Tout devait aller très vite. Grâce à l'aide de l'armée allemande et avec le soutien de soldats d'élite suisses, la Confédération a réussi à mettre en sécurité le personnel stationné à Kaboul, ainsi que d'autres ressortissants suisses après la prise de pouvoir des talibans en Afghanistan en août 2021.
La Direction du développement et de la coopération (DDC) avait géré un bureau dans la capitale afghane. Comme les talibans pouvaient considérer les employés locaux comme des collaborateurs occidentaux, il était trop dangereux pour eux de rester en Afghanistan. Les employés et leurs familles, soit 218 personnes au total, sont donc venus en Suisse avec un visa humanitaire.
Le bureau de coopération suisse est fermé à ce jour. Quatre personnes poursuivent le travail depuis la Suisse, explique à Blick Pierre Alain Eltschinger, du Département fédéral des affaires étrangères (DFAE). Les quelque 40 employés locaux et leurs familles ont obtenu l'asile en Suisse selon une procédure simplifiée. Le DFAE ne peut pas dire combien d'entre eux sont encore dans le pays aujourd'hui.
Arrivés en Suisse avec deux sacs à dos
L'un d'entre eux, Sultan Shinwari, est un Afghan qui vit toujours en Suisse. Ce contrôleur financier de formation est arrivé dans le pays avec sa femme et ses quatre enfants. «A part deux sacs à dos remplis de vêtements, nous avons dû tout laisser derrière nous», racontait Sultan Shinwari lorsque Blick lui avait rendu visite après son arrivée dans le centre d'hébergement pour requérants d'asile de Kirchlindach (BE), en septembre 2021.
Un an plus tard, la famille vit dans son propre appartement à Jegenstorf (BE). Un retour durable n'est en effet pas envisageable pour la famille, la situation dans leur pays étant trop incertaine. Ils vont bien, rassure d'abord Sultan Shinwari. Mais il est difficile de prendre pied en Suisse. L'Afghan apprend l'allemand et cherche un emploi, en vain jusqu'à présent.
La famille perçoit l'aide sociale - une situation difficile à supporter pour Sultan Shinwari. «A Kaboul, nous donnions de l'argent aux pauvres pour acheter de la nourriture à leur famille parce que nous avions un bon travail. A présent, nous sommes des mendiants et vivons de l'aide sociale», dit-il. Il n'est pas le seul: de nombreux anciens collègues en souffrent également.

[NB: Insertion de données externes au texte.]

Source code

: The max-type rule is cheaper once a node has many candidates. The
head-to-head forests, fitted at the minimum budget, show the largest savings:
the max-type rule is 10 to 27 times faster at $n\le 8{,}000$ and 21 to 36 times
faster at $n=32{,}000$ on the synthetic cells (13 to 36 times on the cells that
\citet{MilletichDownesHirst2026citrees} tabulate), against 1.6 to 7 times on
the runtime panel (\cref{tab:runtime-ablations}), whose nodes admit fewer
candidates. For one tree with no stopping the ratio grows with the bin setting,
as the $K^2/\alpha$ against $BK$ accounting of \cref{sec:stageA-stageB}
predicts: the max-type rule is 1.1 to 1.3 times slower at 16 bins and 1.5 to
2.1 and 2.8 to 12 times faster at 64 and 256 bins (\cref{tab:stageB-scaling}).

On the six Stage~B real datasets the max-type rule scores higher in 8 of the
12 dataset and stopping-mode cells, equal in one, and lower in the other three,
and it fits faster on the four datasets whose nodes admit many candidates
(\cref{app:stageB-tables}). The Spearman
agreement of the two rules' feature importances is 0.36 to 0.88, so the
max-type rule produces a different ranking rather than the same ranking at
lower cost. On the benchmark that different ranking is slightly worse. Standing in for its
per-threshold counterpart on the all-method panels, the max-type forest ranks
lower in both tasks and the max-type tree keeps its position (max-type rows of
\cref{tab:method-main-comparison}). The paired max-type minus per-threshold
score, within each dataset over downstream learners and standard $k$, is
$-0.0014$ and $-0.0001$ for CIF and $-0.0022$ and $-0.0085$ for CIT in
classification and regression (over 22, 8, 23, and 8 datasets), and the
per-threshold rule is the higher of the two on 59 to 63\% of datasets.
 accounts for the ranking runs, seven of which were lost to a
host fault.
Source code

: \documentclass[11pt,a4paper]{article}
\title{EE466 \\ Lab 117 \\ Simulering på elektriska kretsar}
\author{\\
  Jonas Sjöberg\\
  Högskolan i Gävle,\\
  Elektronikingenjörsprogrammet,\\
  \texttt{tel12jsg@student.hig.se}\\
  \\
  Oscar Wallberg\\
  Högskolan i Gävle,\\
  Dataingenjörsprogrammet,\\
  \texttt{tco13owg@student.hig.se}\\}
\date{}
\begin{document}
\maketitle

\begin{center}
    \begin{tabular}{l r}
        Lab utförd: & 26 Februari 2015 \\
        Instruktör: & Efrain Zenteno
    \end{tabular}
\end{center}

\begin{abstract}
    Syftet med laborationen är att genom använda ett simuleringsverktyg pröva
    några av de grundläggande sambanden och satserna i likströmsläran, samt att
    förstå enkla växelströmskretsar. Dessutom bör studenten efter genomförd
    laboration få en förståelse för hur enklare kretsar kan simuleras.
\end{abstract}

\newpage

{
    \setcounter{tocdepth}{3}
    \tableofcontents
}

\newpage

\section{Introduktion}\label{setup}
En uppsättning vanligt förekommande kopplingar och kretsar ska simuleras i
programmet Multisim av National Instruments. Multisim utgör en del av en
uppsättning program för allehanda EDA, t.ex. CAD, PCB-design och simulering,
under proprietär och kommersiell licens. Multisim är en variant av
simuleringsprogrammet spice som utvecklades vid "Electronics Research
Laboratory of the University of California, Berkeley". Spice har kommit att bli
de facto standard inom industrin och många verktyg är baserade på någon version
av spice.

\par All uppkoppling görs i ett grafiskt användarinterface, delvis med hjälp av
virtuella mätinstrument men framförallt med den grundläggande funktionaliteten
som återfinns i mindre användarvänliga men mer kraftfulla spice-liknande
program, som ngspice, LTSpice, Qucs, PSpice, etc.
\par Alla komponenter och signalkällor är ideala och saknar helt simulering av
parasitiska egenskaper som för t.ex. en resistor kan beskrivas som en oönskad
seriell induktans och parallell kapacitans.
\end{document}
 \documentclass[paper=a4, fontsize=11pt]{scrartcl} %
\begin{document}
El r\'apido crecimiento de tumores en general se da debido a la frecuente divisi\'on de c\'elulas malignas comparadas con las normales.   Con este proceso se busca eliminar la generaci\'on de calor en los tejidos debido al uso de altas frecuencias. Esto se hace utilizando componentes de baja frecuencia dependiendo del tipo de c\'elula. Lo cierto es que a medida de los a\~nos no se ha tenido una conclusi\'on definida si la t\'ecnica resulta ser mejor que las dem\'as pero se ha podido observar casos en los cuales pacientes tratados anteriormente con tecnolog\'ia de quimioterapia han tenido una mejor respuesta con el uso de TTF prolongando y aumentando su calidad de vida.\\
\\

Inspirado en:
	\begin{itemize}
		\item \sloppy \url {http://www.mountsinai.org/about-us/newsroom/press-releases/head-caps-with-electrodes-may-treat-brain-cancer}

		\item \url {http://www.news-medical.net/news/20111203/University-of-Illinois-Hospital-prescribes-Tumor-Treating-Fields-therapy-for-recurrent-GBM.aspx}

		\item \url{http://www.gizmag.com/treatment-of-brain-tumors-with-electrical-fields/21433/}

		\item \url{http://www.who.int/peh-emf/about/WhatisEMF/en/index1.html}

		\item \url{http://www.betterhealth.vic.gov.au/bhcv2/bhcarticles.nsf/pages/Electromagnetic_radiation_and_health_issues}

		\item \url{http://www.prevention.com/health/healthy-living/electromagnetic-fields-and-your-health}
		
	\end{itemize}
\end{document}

Indemnité de licenciement reversée... à Berne
Sultan Shinwari se sent abandonné par la Suisse. Le Conseil fédéral avait annoncé qu'il s'occuperait des employés locaux. La ministre de la justice, Karin Keller-Sutter, avait souligné il y a un an le devoir d'assistance de la Confédération.
Pourtant, les trois mois de salaire que Sultan Shinwari et ses collègues avaient reçus du Département des affaires étrangères en guise d'indemnité de licenciement ont dû être directement reversés au Secrétariat d'Etat aux migrations (SEM) à leur arrivée en Suisse.
Certains de ses anciens collègues vivraient toujours dans un centre d'asile, explique Sultan Shinwari. «Il n'y a pas d'autre soutien du DFAE», poursuit l'Afghan. Il se serait attendu à ce qu'on l'aide à trouver un emploi. Mais ce n'est pas le cas, selon lui.
«Mes enfants pensent que nous sommes des criminels»
Pour le DFAE, l'aide s'est limitée à une rencontre avec les ex-employés. Celle-ci a eu lieu en mai, neuf mois après la fuite en Suisse. La Confédération avait invoqué la pandémie pour justifier cette date tardive. En ce qui concerne l'aide à la recherche d'emploi, le DFAE renvoie aux cantons et aux communes, qui sont compétents dès réception de la décision d'asile positive.
Pour Sultan Shinwari, il est également difficile d'accepter le fait qu'en tant que réfugiés reconnus, il leur soit interdit de se rendre en Afghanistan. «Mes enfants pensent que nous sommes des criminels, que nous n'avons pas le droit de rentrer pour rendre visite à nos grands-parents, dit-il. Je me demande pourquoi le gouvernement suisse traite ainsi les personnes qui l'aident à atteindre ses objectifs en Afghanistan.»